Salman Rafi Sheikh

Doutorando na SOAS University of London


Em palavras simples, o plano envolve um anúncio de recursos até agora inexistentes


Dois acontecimentos recentes envolvendo importantes potências ocidentais confirmaram, mais uma vez, o estabelecimento – e expansão – de uma aliança global anti-China. A cimeira da NATO de 2022 – especialmente a participação dos líderes do Japão, Coreia do Sul, Nova Zelândia e Austrália – destinava-se a impulsionar a agenda americana de globalização da NATO. Esta é uma agenda dos EUA, antes de mais, porque muitas nações europeias, incluindo a França e a Alemanha, estavam, até ao início do conflito Rússia-Ucrânia, a falar em termos do estabelecimento de um sistema de segurança europeu independente da NATO. Mas todos estes estados abandonaram por completo esta ideia. Enquanto a "NATOização" da região Indo-Pacífico é responsável pela globalização da hegemonia militar dos EUA, o "novo" plano de infra-estruturas do G7, no valor de 600 mil milhões de dólares, visa contrariar a Iniciativa Belt and Road (BRI) da China quase uma década após ter sido anunciada.

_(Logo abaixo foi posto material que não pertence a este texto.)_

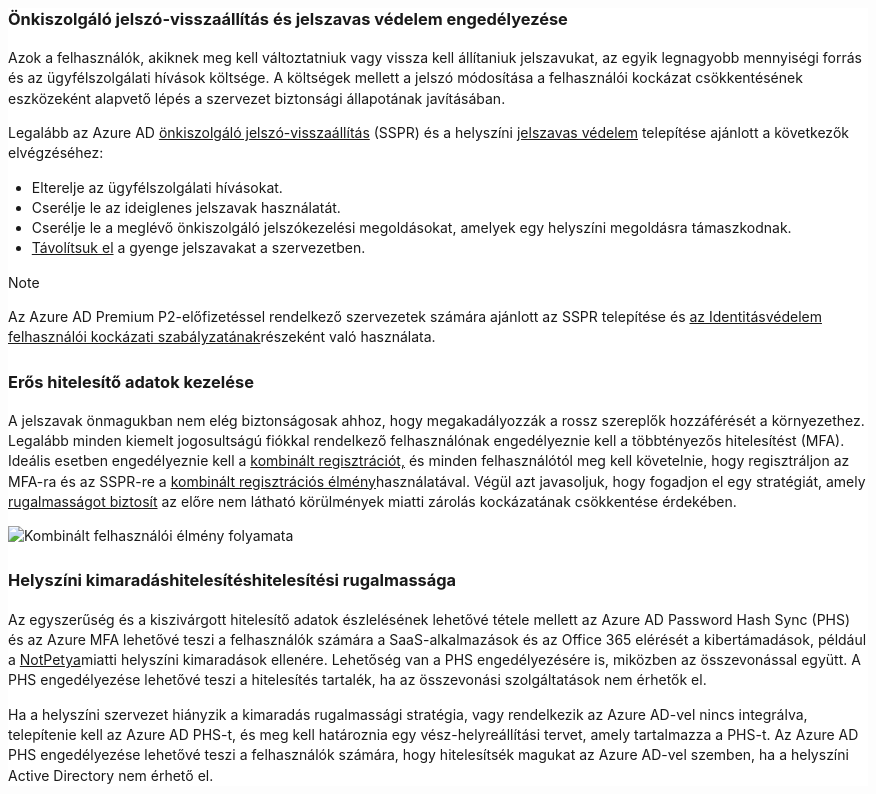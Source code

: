 ### <a name="enable-self-service-password-reset-and-password-protection"></a>Önkiszolgáló jelszó-visszaállítás és jelszavas védelem engedélyezése

Azok a felhasználók, akiknek meg kell változtatniuk vagy vissza kell állítaniuk jelszavukat, az egyik legnagyobb mennyiségi forrás és az ügyfélszolgálati hívások költsége. A költségek mellett a jelszó módosítása a felhasználói kockázat csökkentésének eszközeként alapvető lépés a szervezet biztonsági állapotának javításában.

Legalább az Azure AD [önkiszolgáló jelszó-visszaállítás](https://docs.microsoft.com/azure/active-directory/authentication/concept-sspr-howitworks) (SSPR) és a helyszíni [jelszavas védelem](https://docs.microsoft.com/azure/active-directory/authentication/howto-password-ban-bad-on-premises-deploy) telepítése ajánlott a következők elvégzéséhez:

- Elterelje az ügyfélszolgálati hívásokat.
- Cserélje le az ideiglenes jelszavak használatát.
- Cserélje le a meglévő önkiszolgáló jelszókezelési megoldásokat, amelyek egy helyszíni megoldásra támaszkodnak.
- [Távolítsuk el](https://docs.microsoft.com/azure/active-directory/authentication/concept-password-ban-bad) a gyenge jelszavakat a szervezetben.

> [!NOTE]
> Az Azure AD Premium P2-előfizetéssel rendelkező szervezetek számára ajánlott az SSPR telepítése és [az Identitásvédelem felhasználói kockázati szabályzatának](https://docs.microsoft.com/azure/active-directory/identity-protection/howto-user-risk-policy)részeként való használata.

### <a name="strong-credential-management"></a>Erős hitelesítő adatok kezelése

A jelszavak önmagukban nem elég biztonságosak ahhoz, hogy megakadályozzák a rossz szereplők hozzáférését a környezethez. Legalább minden kiemelt jogosultságú fiókkal rendelkező felhasználónak engedélyeznie kell a többtényezős hitelesítést (MFA). Ideális esetben engedélyeznie kell a [kombinált regisztrációt,](https://docs.microsoft.com/azure/active-directory/authentication/concept-registration-mfa-sspr-combined) és minden felhasználótól meg kell követelnie, hogy regisztráljon az MFA-ra és az SSPR-re a [kombinált regisztrációs élmény](https://docs.microsoft.com/azure/active-directory/user-help/user-help-security-info-overview)használatával. Végül azt javasoljuk, hogy fogadjon el egy stratégiát, amely [rugalmasságot biztosít](https://docs.microsoft.com/azure/active-directory/authentication/concept-resilient-controls) az előre nem látható körülmények miatti zárolás kockázatának csökkentése érdekében.

![Kombinált felhasználói élmény folyamata](./media/active-directory-ops-guide/active-directory-ops-img4.png)

### <a name="on-premises-outage-authentication-resiliency"></a>Helyszíni kimaradáshitelesítéshitelesítési rugalmassága

Az egyszerűség és a kiszivárgott hitelesítő adatok észlelésének lehetővé tétele mellett az Azure AD Password Hash Sync (PHS) és az Azure MFA lehetővé teszi a felhasználók számára a SaaS-alkalmazások és az Office 365 elérését a kibertámadások, például a [NotPetya](https://www.microsoft.com/security/blog/2018/02/05/overview-of-petya-a-rapid-cyberattack/)miatti helyszíni kimaradások ellenére. Lehetőség van a PHS engedélyezésére is, miközben az összevonással együtt. A PHS engedélyezése lehetővé teszi a hitelesítés tartalék, ha az összevonási szolgáltatások nem érhetők el.

Ha a helyszíni szervezet hiányzik a kimaradás rugalmassági stratégia, vagy rendelkezik az Azure AD-vel nincs integrálva, telepítenie kell az Azure AD PHS-t, és meg kell határoznia egy vész-helyreállítási tervet, amely tartalmazza a PHS-t. Az Azure AD PHS engedélyezése lehetővé teszi a felhasználók számára, hogy hitelesítsék magukat az Azure AD-vel szemben, ha a helyszíni Active Directory nem érhető el.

Tudo isto aconteceu contra o pano de fundo da guerra Rússia-Ucrânia em curso, e especialmente contra a forma como a China tem resistido à pressão EUA/Ocidente. Por conseguinte, a maioria das potências ocidentais, seguindo os EUA, vê agora a China como um "Estado inimigo", e acreditam que precisam de contrariar a China através dos próprios meios que Pequim utilizou na última década para expandir o seu alcance global; daí, o plano de infra-estruturas. Irá funcionar?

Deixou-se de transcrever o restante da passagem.